I then met the host of the show, the very kind and enthusiastic Morgan Hoffman. The resulting chat went really well - full of my trademark gesticulating, and covering everything from A Trip to the Moon to Die Hard. And it was another first for me, appearing on television! Watch the segment here.

Finally, some advice for people considering applying for TCAF in the future. I can absolutely recommend that comic artists aim to attend TCAF at some point in their career. It's a wonderful opportunity to present your work to a large North American audience and meet with your comics contemporaries. I don't think there's another show like it, and Toronto seems to be a city in love with comics where you'll have the potential to raise your work to a new level of visibility.
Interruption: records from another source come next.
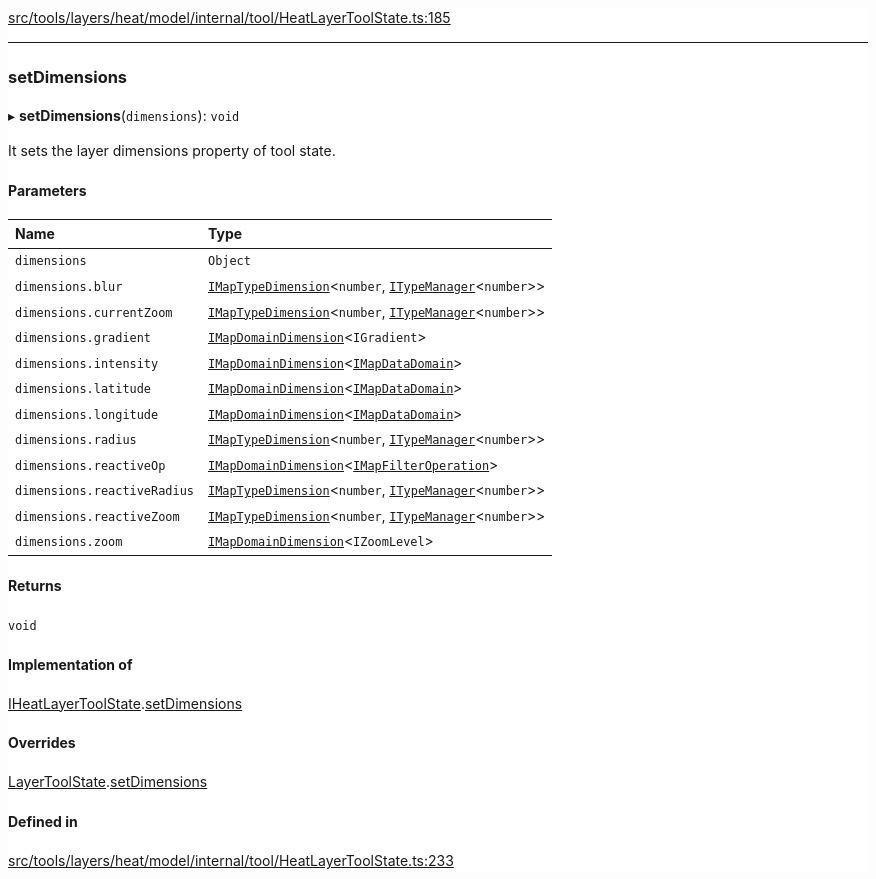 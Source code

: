 [src/tools/layers/heat/model/internal/tool/HeatLayerToolState.ts:185](https://github.com/geovisto/geovisto-map/blob/e22d774889dbc28cc1ec62933ecf6bab6690f172/src/tools/layers/heat/model/internal/tool/HeatLayerToolState.ts#L185)

___

### setDimensions

▸ **setDimensions**(`dimensions`): `void`

It sets the layer dimensions property of tool state.

#### Parameters

| Name | Type |
| :------ | :------ |
| `dimensions` | `Object` |
| `dimensions.blur` | [`IMapTypeDimension`](../interfaces/IMapTypeDimension.md)\<`number`, [`ITypeManager`](../interfaces/ITypeManager.md)\<`number`\>\> |
| `dimensions.currentZoom` | [`IMapTypeDimension`](../interfaces/IMapTypeDimension.md)\<`number`, [`ITypeManager`](../interfaces/ITypeManager.md)\<`number`\>\> |
| `dimensions.gradient` | [`IMapDomainDimension`](../interfaces/IMapDomainDimension.md)\<`IGradient`\> |
| `dimensions.intensity` | [`IMapDomainDimension`](../interfaces/IMapDomainDimension.md)\<[`IMapDataDomain`](../interfaces/IMapDataDomain.md)\> |
| `dimensions.latitude` | [`IMapDomainDimension`](../interfaces/IMapDomainDimension.md)\<[`IMapDataDomain`](../interfaces/IMapDataDomain.md)\> |
| `dimensions.longitude` | [`IMapDomainDimension`](../interfaces/IMapDomainDimension.md)\<[`IMapDataDomain`](../interfaces/IMapDataDomain.md)\> |
| `dimensions.radius` | [`IMapTypeDimension`](../interfaces/IMapTypeDimension.md)\<`number`, [`ITypeManager`](../interfaces/ITypeManager.md)\<`number`\>\> |
| `dimensions.reactiveOp` | [`IMapDomainDimension`](../interfaces/IMapDomainDimension.md)\<[`IMapFilterOperation`](../interfaces/IMapFilterOperation.md)\> |
| `dimensions.reactiveRadius` | [`IMapTypeDimension`](../interfaces/IMapTypeDimension.md)\<`number`, [`ITypeManager`](../interfaces/ITypeManager.md)\<`number`\>\> |
| `dimensions.reactiveZoom` | [`IMapTypeDimension`](../interfaces/IMapTypeDimension.md)\<`number`, [`ITypeManager`](../interfaces/ITypeManager.md)\<`number`\>\> |
| `dimensions.zoom` | [`IMapDomainDimension`](../interfaces/IMapDomainDimension.md)\<`IZoomLevel`\> |

#### Returns

`void`

#### Implementation of

[IHeatLayerToolState](../interfaces/IHeatLayerToolState.md).[setDimensions](../interfaces/IHeatLayerToolState.md#setdimensions)

#### Overrides

[LayerToolState](LayerToolState.md).[setDimensions](LayerToolState.md#setdimensions)

#### Defined in

[src/tools/layers/heat/model/internal/tool/HeatLayerToolState.ts:233](https://github.com/geovisto/geovisto-map/blob/e22d774889dbc28cc1ec62933ecf6bab6690f172/src/tools/layers/heat/model/internal/tool/HeatLayerToolState.ts#L233)
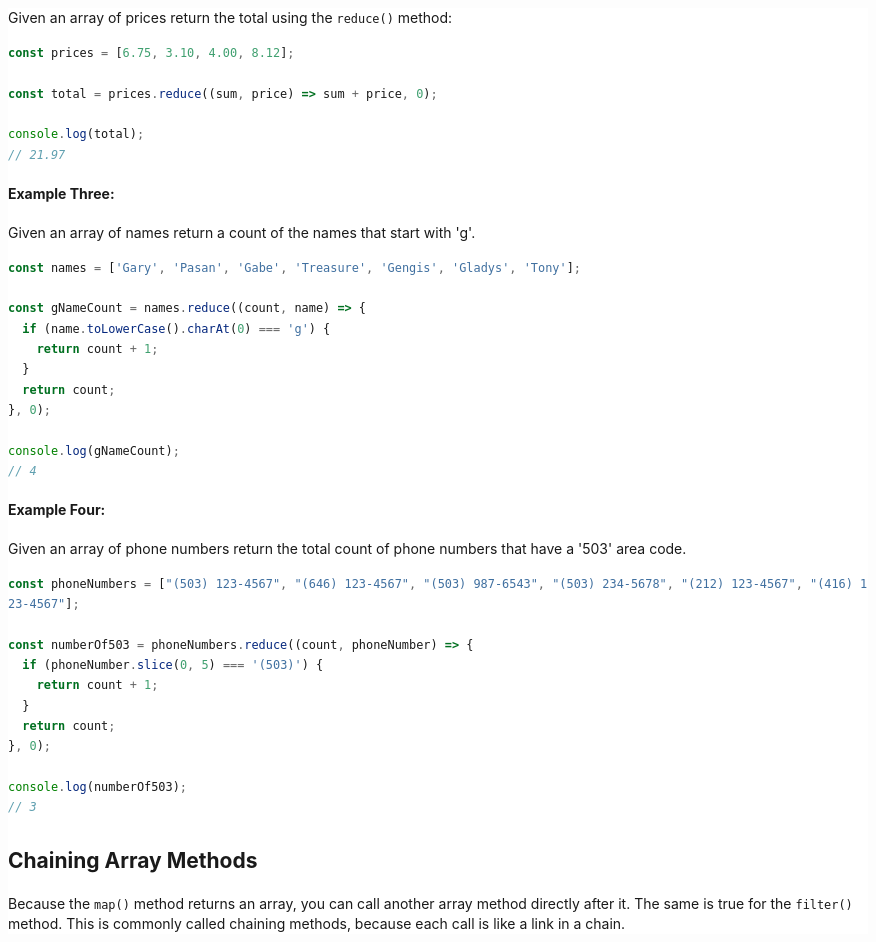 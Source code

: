 Given an array of prices return the total using the `reduce()` method:

```javascript
const prices = [6.75, 3.10, 4.00, 8.12];

const total = prices.reduce((sum, price) => sum + price, 0);

console.log(total);
// 21.97
```

#### Example Three:

Given an array of names return a count of the names that start with 'g'.

```javascript
const names = ['Gary', 'Pasan', 'Gabe', 'Treasure', 'Gengis', 'Gladys', 'Tony'];

const gNameCount = names.reduce((count, name) => {
  if (name.toLowerCase().charAt(0) === 'g') {
    return count + 1;
  }
  return count;
}, 0);

console.log(gNameCount);
// 4
```

#### Example Four:

Given an array of phone numbers return the total count of phone numbers that have a '503' area code.

```javascript
const phoneNumbers = ["(503) 123-4567", "(646) 123-4567", "(503) 987-6543", "(503) 234-5678", "(212) 123-4567", "(416) 123-4567"];

const numberOf503 = phoneNumbers.reduce((count, phoneNumber) => {
  if (phoneNumber.slice(0, 5) === '(503)') {
    return count + 1;
  }
  return count;
}, 0);

console.log(numberOf503);
// 3
```

## Chaining Array Methods

Because the `map()` method returns an array, you can call another array method directly after it. The same is true for the `filter()` method. This is commonly called chaining methods, because each call is like a link in a chain.

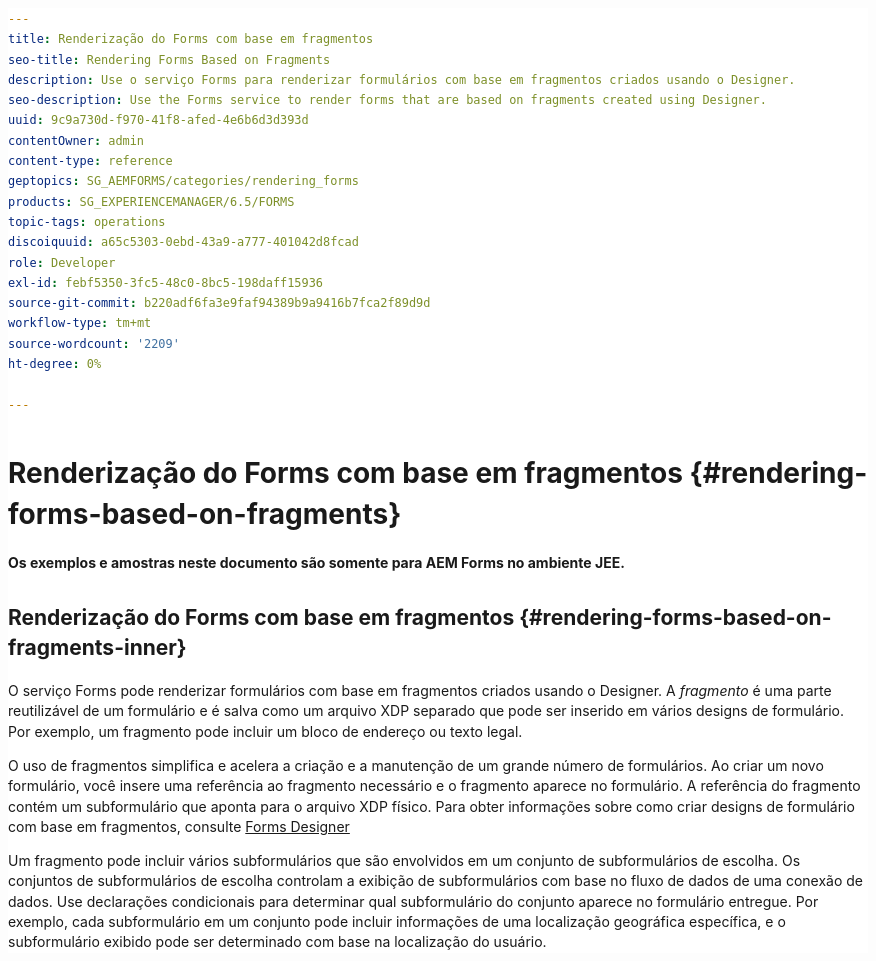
 ```yaml
---
title: Renderização do Forms com base em fragmentos
seo-title: Rendering Forms Based on Fragments
description: Use o serviço Forms para renderizar formulários com base em fragmentos criados usando o Designer.
seo-description: Use the Forms service to render forms that are based on fragments created using Designer.
uuid: 9c9a730d-f970-41f8-afed-4e6b6d3d393d
contentOwner: admin
content-type: reference
geptopics: SG_AEMFORMS/categories/rendering_forms
products: SG_EXPERIENCEMANAGER/6.5/FORMS
topic-tags: operations
discoiquuid: a65c5303-0ebd-43a9-a777-401042d8fcad
role: Developer
exl-id: febf5350-3fc5-48c0-8bc5-198daff15936
source-git-commit: b220adf6fa3e9faf94389b9a9416b7fca2f89d9d
workflow-type: tm+mt
source-wordcount: '2209'
ht-degree: 0%

---
```


# Renderização do Forms com base em fragmentos {#rendering-forms-based-on-fragments}

**Os exemplos e amostras neste documento são somente para AEM Forms no ambiente JEE.**

## Renderização do Forms com base em fragmentos {#rendering-forms-based-on-fragments-inner}

O serviço Forms pode renderizar formulários com base em fragmentos criados usando o Designer. A *fragmento* é uma parte reutilizável de um formulário e é salva como um arquivo XDP separado que pode ser inserido em vários designs de formulário. Por exemplo, um fragmento pode incluir um bloco de endereço ou texto legal.

O uso de fragmentos simplifica e acelera a criação e a manutenção de um grande número de formulários. Ao criar um novo formulário, você insere uma referência ao fragmento necessário e o fragmento aparece no formulário. A referência do fragmento contém um subformulário que aponta para o arquivo XDP físico. Para obter informações sobre como criar designs de formulário com base em fragmentos, consulte [Forms Designer](https://www.adobe.com/go/learn_aemforms_designer_63_pt)

Um fragmento pode incluir vários subformulários que são envolvidos em um conjunto de subformulários de escolha. Os conjuntos de subformulários de escolha controlam a exibição de subformulários com base no fluxo de dados de uma conexão de dados. Use declarações condicionais para determinar qual subformulário do conjunto aparece no formulário entregue. Por exemplo, cada subformulário em um conjunto pode incluir informações de uma localização geográfica específica, e o subformulário exibido pode ser determinado com base na localização do usuário.
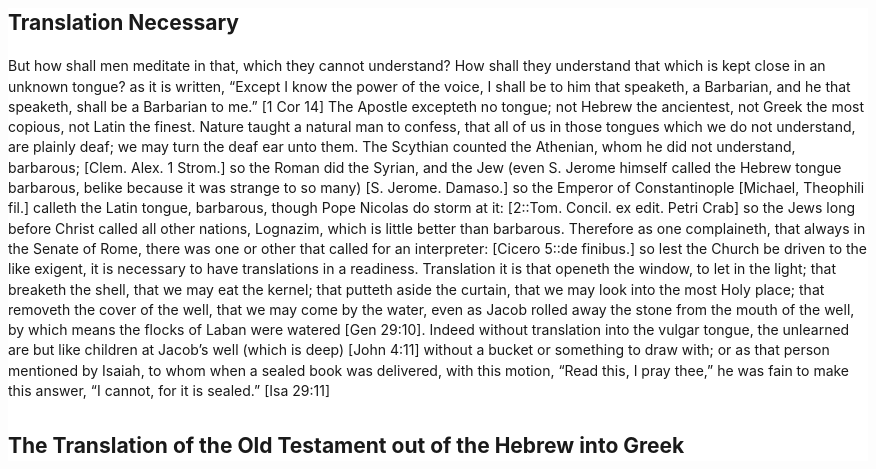 <h2>Translation Necessary</h2>

<p>But how shall men meditate in that, which they cannot understand? How shall they understand that which is kept close in an unknown tongue? as it is written, “Except I know the power of the voice, I shall be to him that speaketh, a Barbarian, and he that speaketh, shall be a Barbarian to me.” [1 Cor 14] The Apostle excepteth no tongue; not Hebrew the ancientest, not Greek the most copious, not Latin the finest. Nature taught a natural man to confess, that all of us in those tongues which we do not understand, are plainly deaf; we may turn the deaf ear unto them. The Scythian counted the Athenian, whom he did not understand, barbarous; [Clem. Alex. 1 Strom.] so the Roman did the Syrian, and the Jew (even S. Jerome himself called the Hebrew tongue barbarous, belike because it was strange to so many) [S. Jerome. Damaso.] so the Emperor of Constantinople [Michael, Theophili fil.] calleth the Latin tongue, barbarous, though Pope Nicolas do storm at it: [2::Tom. Concil. ex edit. Petri Crab] so the Jews long before Christ called all other nations, Lognazim, which is little better than barbarous. Therefore as one complaineth, that always in the Senate of Rome, there was one or other that called for an interpreter: [Cicero 5::de finibus.] so lest the Church be driven to the like exigent, it is necessary to have translations in a readiness. Translation it is that openeth the window, to let in the light; that breaketh the shell, that we may eat the kernel; that putteth aside the curtain, that we may look into the most Holy place; that removeth the cover of the well, that we may come by the water, even as Jacob rolled away the stone from the mouth of the well, by which means the flocks of Laban were watered [Gen 29:10]. Indeed without translation into the vulgar tongue, the unlearned are but like children at Jacob’s well (which is deep) [John 4:11] without a bucket or something to draw with; or as that person mentioned by Isaiah, to whom when a sealed book was delivered, with this motion, “Read this, I pray thee,” he was fain to make this answer, “I cannot, for it is sealed.” [Isa 29:11]</p>

<h2>The Translation of the Old Testament out of the Hebrew into Greek</h2>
However, the costs of flights and accommodation would likely make it very difficult for a self-published creator in Europe to break-even without some sort of financial support. In addition, with a huge number of top creators on show, the competition for sales is high. I'd recommend anyone wanting to attend to have experience selling their work at smaller conventions before applying, and make sure they're taking their very best work there to sell. The benefits of attending are massive and well worth the effort if you can afford it.

Illustration by Barbara Yelin.
Again I'm hugely grateful to Creative Scotland and SelfMadeHero for making this trip a reality. It was a pleasure to be a guest of the festival, to give a talk about my work, meet readers and give an interview for Canadian TV. It was a wild week, and one I don't think I'll ever forget.